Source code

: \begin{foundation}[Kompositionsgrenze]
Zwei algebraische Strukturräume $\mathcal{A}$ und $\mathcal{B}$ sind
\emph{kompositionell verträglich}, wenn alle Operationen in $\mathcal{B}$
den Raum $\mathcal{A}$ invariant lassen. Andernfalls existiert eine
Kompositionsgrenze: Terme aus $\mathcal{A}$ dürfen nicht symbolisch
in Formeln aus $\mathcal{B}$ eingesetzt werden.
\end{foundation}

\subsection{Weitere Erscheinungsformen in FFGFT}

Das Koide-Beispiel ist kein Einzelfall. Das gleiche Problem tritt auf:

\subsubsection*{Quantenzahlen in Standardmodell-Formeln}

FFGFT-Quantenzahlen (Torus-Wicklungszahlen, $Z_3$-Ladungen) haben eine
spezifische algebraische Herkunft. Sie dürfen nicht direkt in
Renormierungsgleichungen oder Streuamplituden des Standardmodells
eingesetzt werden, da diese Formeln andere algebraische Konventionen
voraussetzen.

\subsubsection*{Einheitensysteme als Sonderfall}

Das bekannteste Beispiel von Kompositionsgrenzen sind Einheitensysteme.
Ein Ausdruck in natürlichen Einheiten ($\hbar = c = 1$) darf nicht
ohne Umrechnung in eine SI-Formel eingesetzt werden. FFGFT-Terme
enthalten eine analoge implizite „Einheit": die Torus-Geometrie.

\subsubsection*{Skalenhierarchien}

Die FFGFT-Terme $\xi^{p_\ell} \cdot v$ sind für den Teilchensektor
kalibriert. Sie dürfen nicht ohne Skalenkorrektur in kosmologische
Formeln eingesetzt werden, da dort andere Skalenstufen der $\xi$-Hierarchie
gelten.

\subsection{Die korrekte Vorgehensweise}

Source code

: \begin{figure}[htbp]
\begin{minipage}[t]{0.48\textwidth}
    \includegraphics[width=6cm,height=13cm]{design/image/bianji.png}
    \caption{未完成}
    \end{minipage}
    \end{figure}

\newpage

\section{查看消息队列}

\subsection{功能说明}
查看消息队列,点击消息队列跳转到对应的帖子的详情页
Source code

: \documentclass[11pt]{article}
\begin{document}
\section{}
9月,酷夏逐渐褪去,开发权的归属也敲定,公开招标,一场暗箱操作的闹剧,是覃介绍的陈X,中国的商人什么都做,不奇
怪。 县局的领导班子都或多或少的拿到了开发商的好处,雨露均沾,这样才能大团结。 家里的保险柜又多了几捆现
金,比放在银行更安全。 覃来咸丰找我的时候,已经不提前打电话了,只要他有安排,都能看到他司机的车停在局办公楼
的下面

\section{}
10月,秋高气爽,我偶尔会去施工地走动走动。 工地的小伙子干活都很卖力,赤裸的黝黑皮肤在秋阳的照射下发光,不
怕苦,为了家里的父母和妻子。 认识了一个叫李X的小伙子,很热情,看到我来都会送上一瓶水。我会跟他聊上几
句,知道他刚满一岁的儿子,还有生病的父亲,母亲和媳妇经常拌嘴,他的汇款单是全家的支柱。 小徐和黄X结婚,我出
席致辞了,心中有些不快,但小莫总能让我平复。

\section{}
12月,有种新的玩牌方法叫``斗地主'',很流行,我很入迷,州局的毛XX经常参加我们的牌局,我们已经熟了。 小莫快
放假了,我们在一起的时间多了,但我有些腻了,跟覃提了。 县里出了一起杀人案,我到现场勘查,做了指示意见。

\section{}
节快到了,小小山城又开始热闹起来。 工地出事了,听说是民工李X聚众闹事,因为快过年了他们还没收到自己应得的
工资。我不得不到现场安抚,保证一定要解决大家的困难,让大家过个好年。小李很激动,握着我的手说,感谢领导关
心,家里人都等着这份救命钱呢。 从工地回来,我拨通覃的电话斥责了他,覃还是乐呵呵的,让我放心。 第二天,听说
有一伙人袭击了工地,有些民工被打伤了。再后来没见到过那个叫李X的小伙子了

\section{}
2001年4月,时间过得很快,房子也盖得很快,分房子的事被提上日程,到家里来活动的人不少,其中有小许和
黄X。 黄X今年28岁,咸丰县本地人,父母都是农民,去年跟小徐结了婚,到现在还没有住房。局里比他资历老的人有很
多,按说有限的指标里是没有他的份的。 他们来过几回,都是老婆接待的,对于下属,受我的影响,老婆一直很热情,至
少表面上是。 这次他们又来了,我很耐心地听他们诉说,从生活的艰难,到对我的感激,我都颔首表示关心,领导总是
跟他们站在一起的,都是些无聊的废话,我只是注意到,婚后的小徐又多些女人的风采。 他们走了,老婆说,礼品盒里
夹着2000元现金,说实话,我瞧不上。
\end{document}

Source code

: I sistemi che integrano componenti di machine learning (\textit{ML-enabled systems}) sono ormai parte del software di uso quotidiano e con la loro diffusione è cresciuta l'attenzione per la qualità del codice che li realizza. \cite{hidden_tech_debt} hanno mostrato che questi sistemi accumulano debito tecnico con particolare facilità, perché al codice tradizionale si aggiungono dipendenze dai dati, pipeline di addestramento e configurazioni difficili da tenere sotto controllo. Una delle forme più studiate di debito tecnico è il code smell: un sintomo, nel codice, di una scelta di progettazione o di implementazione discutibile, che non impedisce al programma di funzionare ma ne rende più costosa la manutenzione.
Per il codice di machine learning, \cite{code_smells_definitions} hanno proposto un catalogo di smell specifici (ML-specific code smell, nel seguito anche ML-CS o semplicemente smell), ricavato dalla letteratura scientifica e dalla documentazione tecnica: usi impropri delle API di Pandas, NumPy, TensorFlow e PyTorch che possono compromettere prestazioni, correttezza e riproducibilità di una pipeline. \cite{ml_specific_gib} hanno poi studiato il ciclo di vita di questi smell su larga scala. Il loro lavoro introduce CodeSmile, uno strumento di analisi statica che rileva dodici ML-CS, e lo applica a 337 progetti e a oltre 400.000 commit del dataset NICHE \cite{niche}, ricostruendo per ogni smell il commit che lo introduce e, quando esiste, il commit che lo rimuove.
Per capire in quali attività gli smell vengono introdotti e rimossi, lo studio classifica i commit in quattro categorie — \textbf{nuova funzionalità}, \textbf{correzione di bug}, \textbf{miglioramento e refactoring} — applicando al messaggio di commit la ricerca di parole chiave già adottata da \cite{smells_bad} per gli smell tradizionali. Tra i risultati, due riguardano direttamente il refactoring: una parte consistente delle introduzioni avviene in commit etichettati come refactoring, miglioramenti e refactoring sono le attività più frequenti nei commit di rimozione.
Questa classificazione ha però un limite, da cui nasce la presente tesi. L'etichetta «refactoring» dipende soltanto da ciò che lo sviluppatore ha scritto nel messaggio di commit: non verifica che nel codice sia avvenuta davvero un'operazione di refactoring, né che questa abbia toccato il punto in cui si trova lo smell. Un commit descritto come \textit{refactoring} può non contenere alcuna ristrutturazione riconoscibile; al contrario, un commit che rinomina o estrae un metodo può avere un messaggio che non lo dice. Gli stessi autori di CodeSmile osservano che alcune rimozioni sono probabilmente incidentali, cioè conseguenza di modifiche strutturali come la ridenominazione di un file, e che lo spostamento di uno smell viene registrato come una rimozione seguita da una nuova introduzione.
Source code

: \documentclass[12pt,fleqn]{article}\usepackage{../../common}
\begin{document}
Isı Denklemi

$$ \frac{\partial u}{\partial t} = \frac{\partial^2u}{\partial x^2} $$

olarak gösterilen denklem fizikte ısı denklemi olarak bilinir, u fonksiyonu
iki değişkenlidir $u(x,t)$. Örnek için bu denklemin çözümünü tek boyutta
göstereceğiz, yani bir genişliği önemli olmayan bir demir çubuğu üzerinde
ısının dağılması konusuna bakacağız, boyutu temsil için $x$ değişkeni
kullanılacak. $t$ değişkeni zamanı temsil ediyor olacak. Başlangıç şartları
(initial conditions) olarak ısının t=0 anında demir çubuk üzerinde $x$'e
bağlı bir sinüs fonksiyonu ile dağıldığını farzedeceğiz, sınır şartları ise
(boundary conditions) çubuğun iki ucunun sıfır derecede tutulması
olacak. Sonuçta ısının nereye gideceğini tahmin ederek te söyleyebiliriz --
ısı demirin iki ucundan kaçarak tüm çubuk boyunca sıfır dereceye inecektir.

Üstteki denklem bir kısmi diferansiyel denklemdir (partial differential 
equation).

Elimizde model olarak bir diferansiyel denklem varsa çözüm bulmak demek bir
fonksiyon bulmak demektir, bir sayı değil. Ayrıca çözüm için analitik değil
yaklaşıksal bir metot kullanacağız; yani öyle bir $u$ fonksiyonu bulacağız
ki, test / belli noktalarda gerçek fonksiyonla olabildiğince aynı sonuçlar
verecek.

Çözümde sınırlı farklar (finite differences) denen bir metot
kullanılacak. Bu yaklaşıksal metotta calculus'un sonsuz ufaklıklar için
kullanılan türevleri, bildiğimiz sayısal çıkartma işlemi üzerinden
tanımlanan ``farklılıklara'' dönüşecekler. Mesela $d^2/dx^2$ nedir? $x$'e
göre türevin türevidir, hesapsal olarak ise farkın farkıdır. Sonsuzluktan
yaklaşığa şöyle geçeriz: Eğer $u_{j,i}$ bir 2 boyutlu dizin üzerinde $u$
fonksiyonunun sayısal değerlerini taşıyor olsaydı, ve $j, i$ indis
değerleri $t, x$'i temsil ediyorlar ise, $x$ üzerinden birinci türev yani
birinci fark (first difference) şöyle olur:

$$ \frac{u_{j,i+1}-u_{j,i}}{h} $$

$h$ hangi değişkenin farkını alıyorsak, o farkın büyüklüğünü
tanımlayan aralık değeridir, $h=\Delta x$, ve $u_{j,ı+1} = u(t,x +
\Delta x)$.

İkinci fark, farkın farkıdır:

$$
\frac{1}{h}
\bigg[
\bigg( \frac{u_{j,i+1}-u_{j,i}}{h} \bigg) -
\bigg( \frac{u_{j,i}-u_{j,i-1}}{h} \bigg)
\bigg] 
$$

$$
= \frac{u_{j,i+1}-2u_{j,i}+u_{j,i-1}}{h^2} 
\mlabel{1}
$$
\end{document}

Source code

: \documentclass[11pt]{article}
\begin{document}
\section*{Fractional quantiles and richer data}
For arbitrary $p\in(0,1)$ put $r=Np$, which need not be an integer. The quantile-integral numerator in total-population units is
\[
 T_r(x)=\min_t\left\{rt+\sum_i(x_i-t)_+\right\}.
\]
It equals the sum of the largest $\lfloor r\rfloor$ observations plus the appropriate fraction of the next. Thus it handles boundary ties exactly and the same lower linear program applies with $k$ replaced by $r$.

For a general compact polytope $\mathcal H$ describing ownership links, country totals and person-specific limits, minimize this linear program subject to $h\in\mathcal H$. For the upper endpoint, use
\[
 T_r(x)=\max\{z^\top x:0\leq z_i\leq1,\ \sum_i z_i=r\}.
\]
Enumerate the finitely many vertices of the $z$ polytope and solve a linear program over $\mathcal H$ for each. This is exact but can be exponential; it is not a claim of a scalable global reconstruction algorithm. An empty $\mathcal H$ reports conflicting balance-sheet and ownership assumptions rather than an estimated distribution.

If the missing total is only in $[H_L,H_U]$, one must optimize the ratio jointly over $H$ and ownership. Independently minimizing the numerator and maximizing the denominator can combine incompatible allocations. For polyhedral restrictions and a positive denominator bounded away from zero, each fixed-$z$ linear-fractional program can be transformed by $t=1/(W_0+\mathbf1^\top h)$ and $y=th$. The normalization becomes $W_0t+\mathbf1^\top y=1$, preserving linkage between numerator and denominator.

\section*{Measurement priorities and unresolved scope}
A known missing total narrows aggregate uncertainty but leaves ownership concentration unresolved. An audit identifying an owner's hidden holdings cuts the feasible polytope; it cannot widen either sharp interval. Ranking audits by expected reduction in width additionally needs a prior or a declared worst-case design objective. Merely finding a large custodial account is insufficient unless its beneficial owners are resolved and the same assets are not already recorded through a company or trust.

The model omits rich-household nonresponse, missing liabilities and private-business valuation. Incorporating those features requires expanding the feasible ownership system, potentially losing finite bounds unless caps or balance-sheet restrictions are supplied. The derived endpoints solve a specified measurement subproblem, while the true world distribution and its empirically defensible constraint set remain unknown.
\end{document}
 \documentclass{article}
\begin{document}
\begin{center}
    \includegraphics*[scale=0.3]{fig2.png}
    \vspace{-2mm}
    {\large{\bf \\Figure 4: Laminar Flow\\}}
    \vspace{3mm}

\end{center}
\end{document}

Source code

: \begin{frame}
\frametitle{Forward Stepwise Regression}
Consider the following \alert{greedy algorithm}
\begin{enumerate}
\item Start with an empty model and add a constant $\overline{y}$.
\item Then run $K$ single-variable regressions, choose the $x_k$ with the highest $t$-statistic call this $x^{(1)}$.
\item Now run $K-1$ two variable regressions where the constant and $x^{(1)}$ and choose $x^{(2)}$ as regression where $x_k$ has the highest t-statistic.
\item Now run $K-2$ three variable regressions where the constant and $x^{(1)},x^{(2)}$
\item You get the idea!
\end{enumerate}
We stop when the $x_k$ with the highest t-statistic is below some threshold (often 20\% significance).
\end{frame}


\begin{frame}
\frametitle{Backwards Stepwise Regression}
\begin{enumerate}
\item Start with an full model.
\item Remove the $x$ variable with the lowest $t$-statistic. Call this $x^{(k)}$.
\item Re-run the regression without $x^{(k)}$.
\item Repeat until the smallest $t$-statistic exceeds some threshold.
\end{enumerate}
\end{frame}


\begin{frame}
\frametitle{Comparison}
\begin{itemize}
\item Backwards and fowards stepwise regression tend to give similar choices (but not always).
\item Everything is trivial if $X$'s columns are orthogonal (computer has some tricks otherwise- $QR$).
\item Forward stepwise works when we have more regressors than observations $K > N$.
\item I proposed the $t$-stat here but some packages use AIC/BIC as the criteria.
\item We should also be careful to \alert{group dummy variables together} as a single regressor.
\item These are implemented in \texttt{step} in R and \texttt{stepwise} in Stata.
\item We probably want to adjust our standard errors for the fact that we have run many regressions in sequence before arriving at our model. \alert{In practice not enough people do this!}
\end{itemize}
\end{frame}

- - - - - - -

- _WHAT NEEDS TO BE DONE_: Taking the line with "工资。我不得不到现场安抚,保" as the first and the line with "夹着2000元现金,说实话,我瞧不上。" as the last, retype that stretch of the data above exactly, with no other lines.

- _RESPONSE BELOW_:
工资。我不得不到现场安抚,保证一定要解决大家的困难,让大家过个好年。小李很激动,握着我的手说,感谢领导关
心,家里人都等着这份救命钱呢。 从工地回来,我拨通覃的电话斥责了他,覃还是乐呵呵的,让我放心。 第二天,听说
有一伙人袭击了工地,有些民工被打伤了。再后来没见到过那个叫李X的小伙子了

\section{}
2001年4月,时间过得很快,房子也盖得很快,分房子的事被提上日程,到家里来活动的人不少,其中有小许和
黄X。 黄X今年28岁,咸丰县本地人,父母都是农民,去年跟小徐结了婚,到现在还没有住房。局里比他资历老的人有很
多,按说有限的指标里是没有他的份的。 他们来过几回,都是老婆接待的,对于下属,受我的影响,老婆一直很热情,至
少表面上是。 这次他们又来了,我很耐心地听他们诉说,从生活的艰难,到对我的感激,我都颔首表示关心,领导总是
跟他们站在一起的,都是些无聊的废话,我只是注意到,婚后的小徐又多些女人的风采。 他们走了,老婆说,礼品盒里
夹着2000元现金,说实话,我瞧不上。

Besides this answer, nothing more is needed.